Hahaha, das kann ich mir gut vorstellen. Billigbier trinkend, mit abgeschnittenen Jeans steht Rodin irgendwo in einem Keller und sieht sich uns an. Wer weiß, vielleicht wäre es seine Szene gewesen, ideologisch gibt es Schnittpunkte zwischen der Gegenkultur seiner Zeit und der heutigen. Und wenn jemand ein Album aufnehmen würde, das sich um mich dreht, würde ich es hören wollen, also schätze ich, wären wir verpflichtet, ihm die Platte vorzuspielen. Ob er das mögen würde, ist eine ganz andere Sache. Könnte ja sein, dass er ein Hardcore-Barock-Fan ist und wir einfach nicht seine Baustelle sind.
Abschließend gefragt, was ist euer Anliegen als Band?

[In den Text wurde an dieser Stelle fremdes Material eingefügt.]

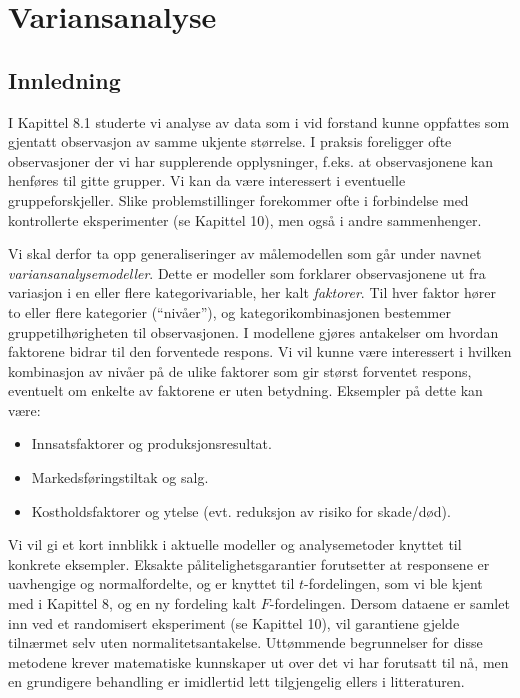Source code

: \chapter{Variansanalyse}
\label{kap:variansanalyse} %

\section{Innledning}

I Kapittel 8.1 studerte vi analyse av data som i vid forstand kunne oppfattes
som gjentatt observasjon av samme ukjente størrelse.  I praksis foreligger
ofte observasjoner der vi har supplerende opplysninger, f.eks. at
observasjonene kan henføres til gitte grupper. Vi kan da være
interessert i eventuelle gruppeforskjeller. Slike problemstillinger
forekommer ofte i forbindelse med kontrollerte eksperimenter (se Kapittel 10),
men også i andre sammenhenger.

Vi skal derfor ta opp generaliseringer
av målemodellen som går under navnet {\em variansanalysemodeller}.
Dette er modeller som forklarer observasjonene ut fra variasjon i en
eller flere kategorivariable, her kalt {\em faktorer}.
Til hver faktor hører to eller flere kategorier (``nivåer''), og
kategorikombinasjonen bestemmer gruppetilhørigheten til observasjonen.
I modellene gjøres antakelser om hvordan faktorene bidrar til den forventede
respons. Vi vil kunne være interessert i hvilken kombinasjon av nivåer
på de ulike faktorer som gir størst forventet respons, eventuelt
om enkelte av faktorene er uten betydning.  Eksempler på dette
kan være:
\begin{itemize}
\item  Innsatsfaktorer og produksjonsresultat.
\item  Markedsføringstiltak og salg.
\item Kostholdsfaktorer og ytelse (evt. reduksjon av risiko for skade/død).
\end{itemize}

Vi vil gi et kort innblikk i aktuelle modeller og analysemetoder knyttet til 
konkrete eksempler. Eksakte pålitelighetsgarantier forutsetter at
respon\-sene er uavhengige og normalfordelte, og er knyttet til $t$-fordelingen,
som vi ble kjent med i Kapittel 8, og en ny fordeling kalt $F$-fordelingen.
Dersom dataene er samlet inn ved et randomisert eksperiment (se Kapittel 10),
vil garantiene gjelde tilnærmet selv uten normalitetsantakelse. 
Uttømmende begrunnelser for disse metodene krever matematiske kunnskaper
ut over det vi har forutsatt til nå, men en grundigere behandling er
imidlertid lett tilgjengelig ellers i litteraturen.

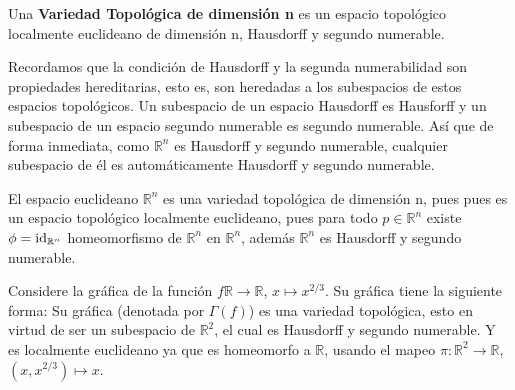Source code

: \documentclass[12pt]{report}
\theoremstyle{largebreak}
\begin{document}
    \begin{mydef}
        Una \textbf{Variedad Topológica de dimensión n} es un espacio topológico localmente euclideano de dimensión n, Hausdorff y segundo numerable.
    \end{mydef}

    Recordamos que la condición de Hausdorff y la segunda numerabilidad son propiedades hereditarias, esto es, son heredadas a los subespacios de estos espacios topológicos. Un subespacio de un espacio Hausdorff es Hausforff y un subespacio de un espacio segundo numerable es segundo numerable. Así que de forma inmediata, como $\mathbb{R}^n$ es Hausdorff y segundo numerable, cualquier subespacio de él es automáticamente Hausdorff y segundo numerable.

    \begin{exa}
        El espacio euclideano $\mathbb{R}^n$ es una variedad topológica de dimensión n, pues pues es un espacio topológico localmente euclideano, pues para todo $p\in\mathbb{R}^n$ existe $\phi=\textup{id}_{\mathbb{R}^n}$ homeomorfismo de $\mathbb{R}^n$ en $\mathbb{R}^n$, además $\mathbb{R}^n$ es Hausdorff y segundo numerable.
    \end{exa}

    \begin{exa}
        Considere la gráfica de la función $f\mathbb{R}\rightarrow\mathbb{R}$, $x\mapsto x^{2/3}$. Su gráfica tiene la siguiente forma:
        Su gráfica (denotada por $\Gamma(f)$) es una variedad topológica, esto en virtud de ser un subespacio de $\mathbb{R}^2$, el cual es Hausdorff y segundo numerable. Y es localmente euclideano ya que es homeomorfo a $\mathbb{R}$, usando el mapeo $\pi:\mathbb{R}^2\rightarrow\mathbb{R}$, $(x,x^{2/3})\mapsto x$.
    \end{exa}
\end{document}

Wir wollen aussagefähige und ehrliche Musik auf unsere eigene Art und Weise machen. Wir sind sehr leidenschaftlich in unserem Tun und dankbar für die Möglichkeit, es mit offenen Menschen zu teilen. Es gibt so vielen trivialen Scheiß in der Musikindustrie heutzutage. Songs, die mit beschissenen Texten zugemüllt sind, die von Gier, Hass und Sex besessen sind, gesungen zu lachhafter Musik. Wir als Gesellschaft sollten besser als das sein. Wir werden ständig mit solchem Schmutz beworfen, weil wir uns mit dem Mittelmäßigen zufrieden gegeben haben. Als Band versuchen wir, etwas herauszubringen, das vielleicht eine Diskussion begründet, und das unsere Mitmenschen dazu anregt, Ideen auszutauschen. Vielleicht bekommen wir auch Leute dazu, sich eine Pause von all der Technologie zu gönnen und etwas außerhalb ihres Social-Media-Newsfeeds zu erleben. Es gibt so viel mehr im Leben als das, was die Mehrheit der Leute zu ihrer Priorität macht. Unser Anliegen ist es anzuregen und herauszufordern – uns selbst und unsere Hörerschaft.